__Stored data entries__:
┏━━

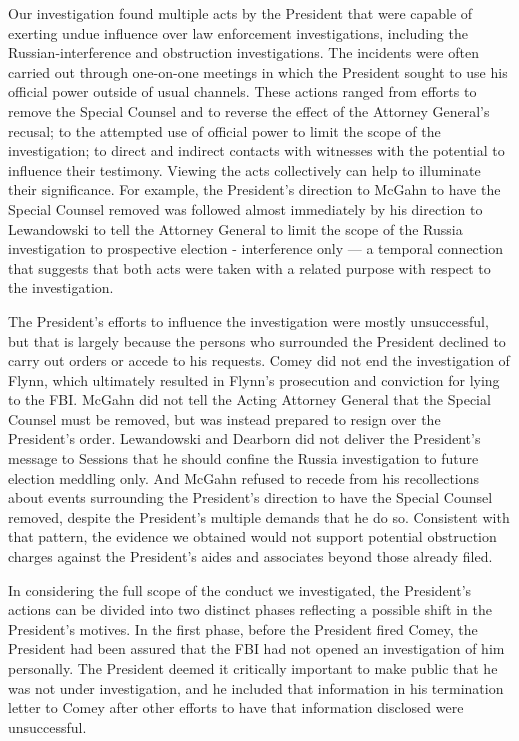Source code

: Our investigation found multiple acts by the President that were capable of exerting undue influence over law enforcement investigations, including the Russian-interference and obstruction investigations.
The incidents were often carried out through one-on-one meetings in which the President sought to use his official power outside of usual channels.
These actions ranged from efforts to remove the Special Counsel and to reverse the effect of the Attorney General's recusal; to the attempted use of official power to limit the scope of the investigation; to direct and indirect contacts with witnesses with the potential to influence their testimony.
Viewing the acts collectively can help to illuminate their significance.
For example, the President's direction to McGahn to have the Special Counsel removed was followed almost immediately by his direction to Lewandowski to tell the Attorney General to limit the scope of the Russia investigation to prospective election - interference only — a temporal connection that suggests that both acts were taken with a related purpose with respect to the investigation.

The President's efforts to influence the investigation were mostly unsuccessful, but that is largely because the persons who surrounded the President declined to carry out orders or accede to his requests.
Comey did not end the investigation of Flynn, which ultimately resulted in Flynn's prosecution and conviction for lying to the FBI.
McGahn did not tell the Acting Attorney General that the Special Counsel must be removed, but was instead prepared to resign over the President's order.
Lewandowski and Dearborn did not deliver the President's message to Sessions that he should confine the Russia investigation to future election meddling only.
And McGahn refused to recede from his recollections about events surrounding the President's direction to have the Special Counsel removed, despite the President's multiple demands that he do so.
Consistent with that pattern, the evidence we obtained would not support potential obstruction charges against the President's aides and associates beyond those already filed.

In considering the full scope of the conduct we investigated, the President's actions can be divided into two distinct phases reflecting a possible shift in the President's motives.
In the first phase, before the President fired Comey, the President had been assured that the FBI had not opened an investigation of him personally.
The President deemed it critically important to make public that he was not under investigation, and he included that information in his termination letter to Comey after other efforts to have that information disclosed were unsuccessful.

┗━━

__BRIEF__: Print out each record exactly as shown, but keep the pictures out.

__WRITTEN RESPONSE__:
Source code

: Our investigation found multiple acts by the President that were capable of exerting undue influence over law enforcement investigations, including the Russian-interference and obstruction investigations.
The incidents were often carried out through one-on-one meetings in which the President sought to use his official power outside of usual channels.
These actions ranged from efforts to remove the Special Counsel and to reverse the effect of the Attorney General's recusal; to the attempted use of official power to limit the scope of the investigation; to direct and indirect contacts with witnesses with the potential to influence their testimony.
Viewing the acts collectively can help to illuminate their significance.
For example, the President's direction to McGahn to have the Special Counsel removed was followed almost immediately by his direction to Lewandowski to tell the Attorney General to limit the scope of the Russia investigation to prospective election - interference only — a temporal connection that suggests that both acts were taken with a related purpose with respect to the investigation.

The President's efforts to influence the investigation were mostly unsuccessful, but that is largely because the persons who surrounded the President declined to carry out orders or accede to his requests.
Comey did not end the investigation of Flynn, which ultimately resulted in Flynn's prosecution and conviction for lying to the FBI.
McGahn did not tell the Acting Attorney General that the Special Counsel must be removed, but was instead prepared to resign over the President's order.
Lewandowski and Dearborn did not deliver the President's message to Sessions that he should confine the Russia investigation to future election meddling only.
And McGahn refused to recede from his recollections about events surrounding the President's direction to have the Special Counsel removed, despite the President's multiple demands that he do so.
Consistent with that pattern, the evidence we obtained would not support potential obstruction charges against the President's aides and associates beyond those already filed.

In considering the full scope of the conduct we investigated, the President's actions can be divided into two distinct phases reflecting a possible shift in the President's motives.
In the first phase, before the President fired Comey, the President had been assured that the FBI had not opened an investigation of him personally.
The President deemed it critically important to make public that he was not under investigation, and he included that information in his termination letter to Comey after other efforts to have that information disclosed were unsuccessful.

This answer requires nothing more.